Find the number of routes from the
top-left corner to the bottom right corner without backtracking in a 20x20
array. The example give is a 2x2 square. In this square, you can have around 6
routes from start point to end point.

How would you
start thinking about this problem? Start counting? You can never reach the
conclusion.

**Analysis**

As we have a useful condition that
we cannot backtrack, once we move forward in any direction we can never come
back. So, if we move in that angle, we get more routes passing through points
in forward direction. The first thing came to my mind is the points!!

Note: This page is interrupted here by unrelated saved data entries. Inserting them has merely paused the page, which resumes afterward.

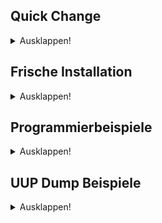 ## Quick Change
<details>
  <summary>Ausklappen!</summary>
  
  ![Bild von einer frischen Installation von Windows 10 - Build 1507](Assets/20210115_VSCode_BusinessPrivate_Example01.png?raw=true "Change Business Private")\
</details>

## Frische Installation
<details>
  <summary>Ausklappen!</summary>
  
  **BUSINESS**\
  ![Bild von einer frischen Installation von Windows 10 - Build 1507](Assets/20210114_W10_1507x64_CompanyExample01.png?raw=true "Windows 10 1507 Fresh Install - BUSINESS")\
  **PRIVAT**\
  ![Bild von einer frischen Installation von Windows 10 - Build 1507](Assets/20210114_W10_1507x64_FreshInstall_InputPassword01.png?raw=true "Windows 10 1507 Fresh Install - Config On First Logon")
  ![Bild von einer frischen Installation von Windows 10 - Build 1507](Assets/20210114_W10_1507x64_FreshInstall.png?raw=true "Windows 10 1507 Fresh Install - PRIVATE")
</details>

## Programmierbeispiele
<details>
  <summary>Ausklappen!</summary>
  
  ![Bild von einer frischen Installation von Windows 10 - Build 1507](Assets/20210111_VSCode_OSBuilder_Example01.png?raw=true "Coding Example 01")
  ![Bild von einer frischen Installation von Windows 10 - Build 1507](Assets/20210111_VSCode_OSBuilder_Example02.png?raw=true "Coding Example 02")
</details>

## UUP Dump Beispiele
<details>
  <summary>Ausklappen!</summary>
  
  ![Bild von einer frischen Installation von Windows 10 - Build 1507](Assets/20210112_UUPDumpExample01.png?raw=true "UUPDump Website 20H2 Example 01")
</details>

If you count the points and tell that is the
total route, then you are wrong as a single point might lead to multiple routes
both vertical/horizontal. We started doing manual steps for 3x3. But at second
thought, what got into my mind is a graph!! If u have a unidirectional graph
all starting from one point and ending at the bottom right corner, can we then
calculate for 4x4, 5x5 etc. First I tried for a 3x3 the approach we got in
mind,

For each point,
how many route that is possible? I remembered my entire graph logic learned to
come up with this but was not sure whether this is right on 3x3 having total 20
routes. Moreover, writing in algorithm to implement this for 20x20 is
impossible!!

When I wanted to find the actual easiest way
to solve this, then came the forgotten mathematics concept: combinations.

**Solution**

As we know the routes are from
top-left corner to bottom-right corner, we can only move two ways, right or
down. For a 2x2, the various combinations possible are 6, RDDR, RRDD, RDRD,
DRDR, DDRR, DRRD. All this means that, we need to find how many possible ways 2
rights can be placed in total 4 sided route.

This can be done using combination
with 4 C 2 = 4! / 2! (2!) = 6. So for NxN, we always have this generic formula,
2N C N = 2N! / N! (2N-N)!.

Simply said, with
the above formula, you can easily get all the combinations. Then the analysis
we did? What is that? Can the problem be solved in that way? Yes. The approach
we got is nothing but Pascal’s triangle using acyclic graph method. It would
have taken years to complete it. J